By Elizabeth Evans Hagan
Five years ago now, I found myself in a position countless said I’d never be in. I was installed as the pastor of a Baptist congregation. I was 28.
In response to this new call, I got numerous congratulatory notes from leaders in Baptist life and from the staff of the seminary I graduated from to the tune of: “You are a pioneer” and “Thanks for proving that women can lead churches!”
I have to admit, I felt the high of such a big life moment. I was glad to be my church’s pastor, a wonderful little congregation in the heart of a city where I already lived. I was glad to serve, lead, teach and do all of those clergy tasks I’d hoped to do for so long.
This gladness of congregational ministry continued for four years. But then, two months, ago, I willingly left this dream job.
I left without bitterness, feeling burned out or even with another job offer in my hands.
I left because I knew if I was ever going to finish my book-length project, I needed to give writing my full-time attention.
I left because my husband began a new job as president of Feed The Children — a job that focused his attention both on domestic and international hunger relief that I knew I could lend my voice to support as his wife.
I left because as much as I loved being a particular people’s pastor, I knew there’d be others to pastor along a more global path.
I left because, much to my surprise, my calling changed.
But this time, instead of “congratulations” e-mails from professional colleagues, I got lots of: “Why would you leave us?” “Why not stay to keep fighting the battle for women in ministry?” “Won’t you lose sight of your calling if you aren’t in the church?”
As much as I appreciated these words of knowing I’d be professionally missed, I felt equally sad. I was sad knowing that ultimately many of these comments to me came out of a place of fear — fear that if someone like me couldn’t stick it out in the local church for the long run, then I was somehow hurting the reputation of Baptist women in ministry everywhere.
I heard: “Young women don’t get pastorates.” “Why would you do this to us?” “Other churches are going to think we’re all flakes!’
But, I’m not a flake.
If I’ve learned anything through this discernment process, it has been the necessity of paying attention to life’s seasons. God’s call is an evolutionary process. Sometimes we are called to lead. Other times we are called to listen.

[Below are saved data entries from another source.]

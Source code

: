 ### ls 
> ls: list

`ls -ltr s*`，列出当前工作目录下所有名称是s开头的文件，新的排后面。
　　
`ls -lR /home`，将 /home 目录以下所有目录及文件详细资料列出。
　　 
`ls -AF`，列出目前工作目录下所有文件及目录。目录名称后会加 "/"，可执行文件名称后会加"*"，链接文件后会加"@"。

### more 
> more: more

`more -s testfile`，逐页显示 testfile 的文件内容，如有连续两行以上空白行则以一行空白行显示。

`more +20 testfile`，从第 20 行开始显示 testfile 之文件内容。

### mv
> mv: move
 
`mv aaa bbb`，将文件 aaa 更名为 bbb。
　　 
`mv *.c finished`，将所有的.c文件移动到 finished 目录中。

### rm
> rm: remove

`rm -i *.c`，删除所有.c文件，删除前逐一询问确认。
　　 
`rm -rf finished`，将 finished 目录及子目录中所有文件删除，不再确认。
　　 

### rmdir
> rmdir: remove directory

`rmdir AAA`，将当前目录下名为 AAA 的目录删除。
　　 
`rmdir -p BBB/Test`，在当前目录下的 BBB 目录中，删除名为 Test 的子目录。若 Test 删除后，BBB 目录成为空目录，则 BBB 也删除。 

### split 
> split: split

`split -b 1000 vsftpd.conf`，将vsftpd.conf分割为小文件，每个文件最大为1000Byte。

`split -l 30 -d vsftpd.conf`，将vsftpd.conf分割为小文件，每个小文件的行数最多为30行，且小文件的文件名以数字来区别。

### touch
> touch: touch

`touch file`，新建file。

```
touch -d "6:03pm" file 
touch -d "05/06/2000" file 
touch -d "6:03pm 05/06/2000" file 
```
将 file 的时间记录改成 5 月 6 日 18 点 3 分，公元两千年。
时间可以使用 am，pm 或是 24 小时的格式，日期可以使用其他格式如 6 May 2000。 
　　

There’s ancient wisdom in Ecclesiastes, “There is time to be silent; there is time to speak.” In all things God asks us to pay attention to what is now. What does God have for us right now?
Sometimes God calls pastors to take care of their families or their children. Sometimes God calls pastors to minister within their secular jobs. Sometimes God calls pastors to journeys of having no idea what is up ahead, trusting the Spirit’s direction when the time comes to act.

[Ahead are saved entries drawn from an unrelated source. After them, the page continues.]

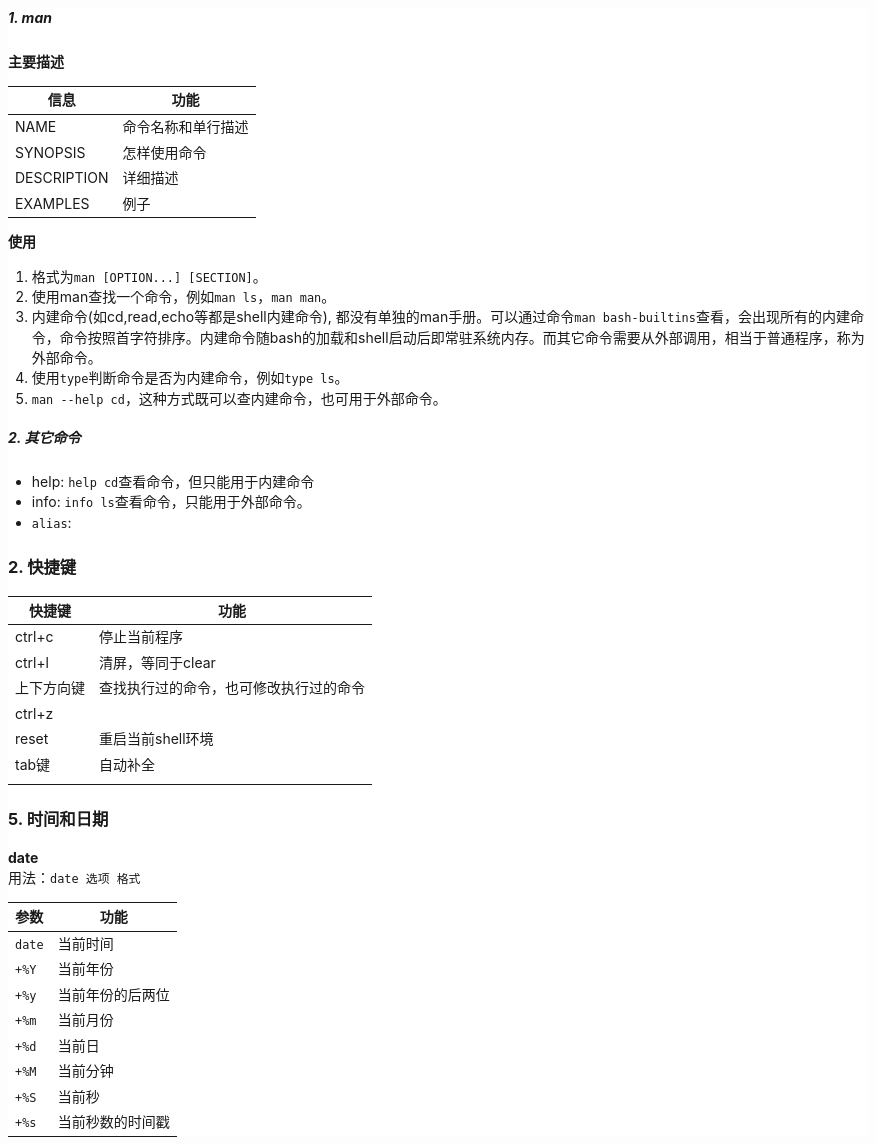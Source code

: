 ##### 1. man

**主要描述**

| 信息        | 功能               |
| ----------- | ------------------ |
| NAME        | 命令名称和单行描述 |
| SYNOPSIS    | 怎样使用命令       |
| DESCRIPTION | 详细描述           |
| EXAMPLES    | 例子               |

**使用**

1. 格式为`man [OPTION...] [SECTION]`。
1. 使用man查找一个命令，例如`man ls`，`man man`。  
2. 内建命令(如cd,read,echo等都是shell内建命令), 都没有单独的man手册。可以通过命令`man bash-builtins`查看，会出现所有的内建命令，命令按照首字符排序。内建命令随bash的加载和shell启动后即常驻系统内存。而其它命令需要从外部调用，相当于普通程序，称为外部命令。  
3. 使用`type`判断命令是否为内建命令，例如`type ls`。
4. `man --help cd`，这种方式既可以查内建命令，也可用于外部命令。

##### 2. 其它命令

* help: `help cd`查看命令，但只能用于内建命令
* info: `info ls`查看命令，只能用于外部命令。
* `alias`:

### 2. 快捷键

| 快捷键     | 功能                                   |
| ---------- | -------------------------------------- |
| ctrl+c     | 停止当前程序                           |
| ctrl+l     | 清屏，等同于clear                      |
| 上下方向键 | 查找执行过的命令，也可修改执行过的命令 |
| ctrl+z     |                                        |
| reset      | 重启当前shell环境                      |
| tab键      | 自动补全                               |
|            |                                        |

### 5. 时间和日期

**date**  
用法：`date 选项 格式`

| 参数       | 功能                   |
| ---------- | ---------------------- |
| `date`     | 当前时间               |
| `+%Y`      | 当前年份               |
| `+%y`      | 当前年份的后两位       |
| `+%m`      | 当前月份               |
| `+%d`      | 当前日                 |
| `+%M`      | 当前分钟               |
| `+%S`      | 当前秒                 |
| `+%s`      | 当前秒数的时间戳       |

And, we in the church should celebrate and affirm this kind of ministry. John Wesley said it best: “I look upon the whole world as my parish.”
Sometimes this broad view of calling looks nothing like what a seminary application “call story” could have predicted. It looks nothing like an item to check on a response card of post-seminary plans. It may even look nothing like what religious professionals or denominational leaders count as ministry.
But, like others on a similar non-traditional path, I’m trying to follow Jesus.
So I’m learning to preach without a pulpit and write for a congregation that I can’t always see. I’m making pastoral visits for those within my circle, family and friends old and new, and learning to serve the poor in some of the most impoverish communities of the world — all tasks I might never otherwise be able to tend if I had a parish home.
I left a church for this season, but don’t hate me. I’m still a pastor, too.